▼
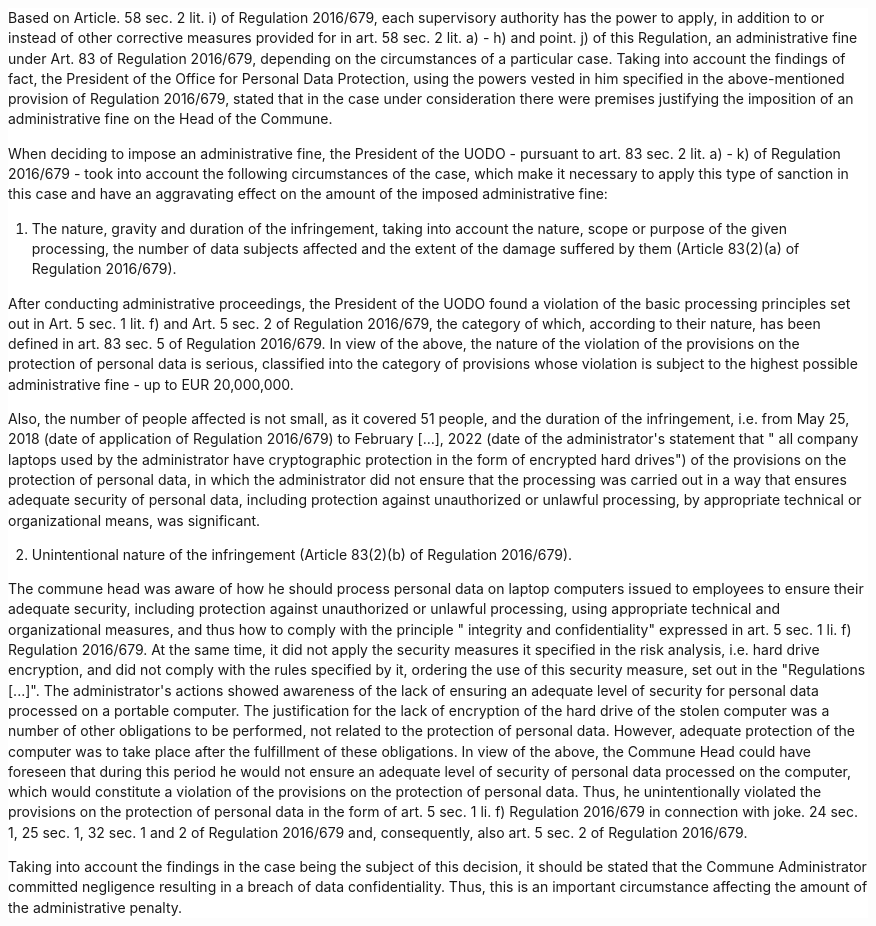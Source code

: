 Based on Article. 58 sec. 2 lit. i) of Regulation 2016/679, each supervisory authority has the power to apply, in addition to or instead of other corrective measures provided for in art. 58 sec. 2 lit. a) - h) and point. j) of this Regulation, an administrative fine under Art. 83 of Regulation 2016/679, depending on the circumstances of a particular case. Taking into account the findings of fact, the President of the Office for Personal Data Protection, using the powers vested in him specified in the above-mentioned provision of Regulation 2016/679, stated that in the case under consideration there were premises justifying the imposition of an administrative fine on the Head of the Commune.

When deciding to impose an administrative fine, the President of the UODO - pursuant to art. 83 sec. 2 lit. a) - k) of Regulation 2016/679 - took into account the following circumstances of the case, which make it necessary to apply this type of sanction in this case and have an aggravating effect on the amount of the imposed administrative fine:

1. The nature, gravity and duration of the infringement, taking into account the nature, scope or purpose of the given processing, the number of data subjects affected and the extent of the damage suffered by them (Article 83(2)(a) of Regulation 2016/679).

After conducting administrative proceedings, the President of the UODO found a violation of the basic processing principles set out in Art. 5 sec. 1 lit. f) and Art. 5 sec. 2 of Regulation 2016/679, the category of which, according to their nature, has been defined in art. 83 sec. 5 of Regulation 2016/679. In view of the above, the nature of the violation of the provisions on the protection of personal data is serious, classified into the category of provisions whose violation is subject to the highest possible administrative fine - up to EUR 20,000,000.

Also, the number of people affected is not small, as it covered 51 people, and the duration of the infringement, i.e. from May 25, 2018 (date of application of Regulation 2016/679) to February \[…\], 2022 (date of the administrator's statement that " all company laptops used by the administrator have cryptographic protection in the form of encrypted hard drives") of the provisions on the protection of personal data, in which the administrator did not ensure that the processing was carried out in a way that ensures adequate security of personal data, including protection against unauthorized or unlawful processing, by appropriate technical or organizational means, was significant.

2. Unintentional nature of the infringement (Article 83(2)(b) of Regulation 2016/679).

The commune head was aware of how he should process personal data on laptop computers issued to employees to ensure their adequate security, including protection against unauthorized or unlawful processing, using appropriate technical and organizational measures, and thus how to comply with the principle " integrity and confidentiality" expressed in art. 5 sec. 1 li. f) Regulation 2016/679. At the same time, it did not apply the security measures it specified in the risk analysis, i.e. hard drive encryption, and did not comply with the rules specified by it, ordering the use of this security measure, set out in the "Regulations \[...\]". The administrator's actions showed awareness of the lack of ensuring an adequate level of security for personal data processed on a portable computer. The justification for the lack of encryption of the hard drive of the stolen computer was a number of other obligations to be performed, not related to the protection of personal data. However, adequate protection of the computer was to take place after the fulfillment of these obligations. In view of the above, the Commune Head could have foreseen that during this period he would not ensure an adequate level of security of personal data processed on the computer, which would constitute a violation of the provisions on the protection of personal data. Thus, he unintentionally violated the provisions on the protection of personal data in the form of art. 5 sec. 1 li. f) Regulation 2016/679 in connection with joke. 24 sec. 1, 25 sec. 1, 32 sec. 1 and 2 of Regulation 2016/679 and, consequently, also art. 5 sec. 2 of Regulation 2016/679.

Taking into account the findings in the case being the subject of this decision, it should be stated that the Commune Administrator committed negligence resulting in a breach of data confidentiality. Thus, this is an important circumstance affecting the amount of the administrative penalty.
▲
• _About this exercise_
Please restate all of the listing above word for word, with no pictures.

• _Solution to this exercise_
Source code

: Based on Article. 58 sec. 2 lit. i) of Regulation 2016/679, each supervisory authority has the power to apply, in addition to or instead of other corrective measures provided for in art. 58 sec. 2 lit. a) - h) and point. j) of this Regulation, an administrative fine under Art. 83 of Regulation 2016/679, depending on the circumstances of a particular case. Taking into account the findings of fact, the President of the Office for Personal Data Protection, using the powers vested in him specified in the above-mentioned provision of Regulation 2016/679, stated that in the case under consideration there were premises justifying the imposition of an administrative fine on the Head of the Commune.

When deciding to impose an administrative fine, the President of the UODO - pursuant to art. 83 sec. 2 lit. a) - k) of Regulation 2016/679 - took into account the following circumstances of the case, which make it necessary to apply this type of sanction in this case and have an aggravating effect on the amount of the imposed administrative fine:

1. The nature, gravity and duration of the infringement, taking into account the nature, scope or purpose of the given processing, the number of data subjects affected and the extent of the damage suffered by them (Article 83(2)(a) of Regulation 2016/679).

After conducting administrative proceedings, the President of the UODO found a violation of the basic processing principles set out in Art. 5 sec. 1 lit. f) and Art. 5 sec. 2 of Regulation 2016/679, the category of which, according to their nature, has been defined in art. 83 sec. 5 of Regulation 2016/679. In view of the above, the nature of the violation of the provisions on the protection of personal data is serious, classified into the category of provisions whose violation is subject to the highest possible administrative fine - up to EUR 20,000,000.

Also, the number of people affected is not small, as it covered 51 people, and the duration of the infringement, i.e. from May 25, 2018 (date of application of Regulation 2016/679) to February \[…\], 2022 (date of the administrator's statement that " all company laptops used by the administrator have cryptographic protection in the form of encrypted hard drives") of the provisions on the protection of personal data, in which the administrator did not ensure that the processing was carried out in a way that ensures adequate security of personal data, including protection against unauthorized or unlawful processing, by appropriate technical or organizational means, was significant.

2. Unintentional nature of the infringement (Article 83(2)(b) of Regulation 2016/679).

The commune head was aware of how he should process personal data on laptop computers issued to employees to ensure their adequate security, including protection against unauthorized or unlawful processing, using appropriate technical and organizational measures, and thus how to comply with the principle " integrity and confidentiality" expressed in art. 5 sec. 1 li. f) Regulation 2016/679. At the same time, it did not apply the security measures it specified in the risk analysis, i.e. hard drive encryption, and did not comply with the rules specified by it, ordering the use of this security measure, set out in the "Regulations \[...\]". The administrator's actions showed awareness of the lack of ensuring an adequate level of security for personal data processed on a portable computer. The justification for the lack of encryption of the hard drive of the stolen computer was a number of other obligations to be performed, not related to the protection of personal data. However, adequate protection of the computer was to take place after the fulfillment of these obligations. In view of the above, the Commune Head could have foreseen that during this period he would not ensure an adequate level of security of personal data processed on the computer, which would constitute a violation of the provisions on the protection of personal data. Thus, he unintentionally violated the provisions on the protection of personal data in the form of art. 5 sec. 1 li. f) Regulation 2016/679 in connection with joke. 24 sec. 1, 25 sec. 1, 32 sec. 1 and 2 of Regulation 2016/679 and, consequently, also art. 5 sec. 2 of Regulation 2016/679.

Taking into account the findings in the case being the subject of this decision, it should be stated that the Commune Administrator committed negligence resulting in a breach of data confidentiality. Thus, this is an important circumstance affecting the amount of the administrative penalty.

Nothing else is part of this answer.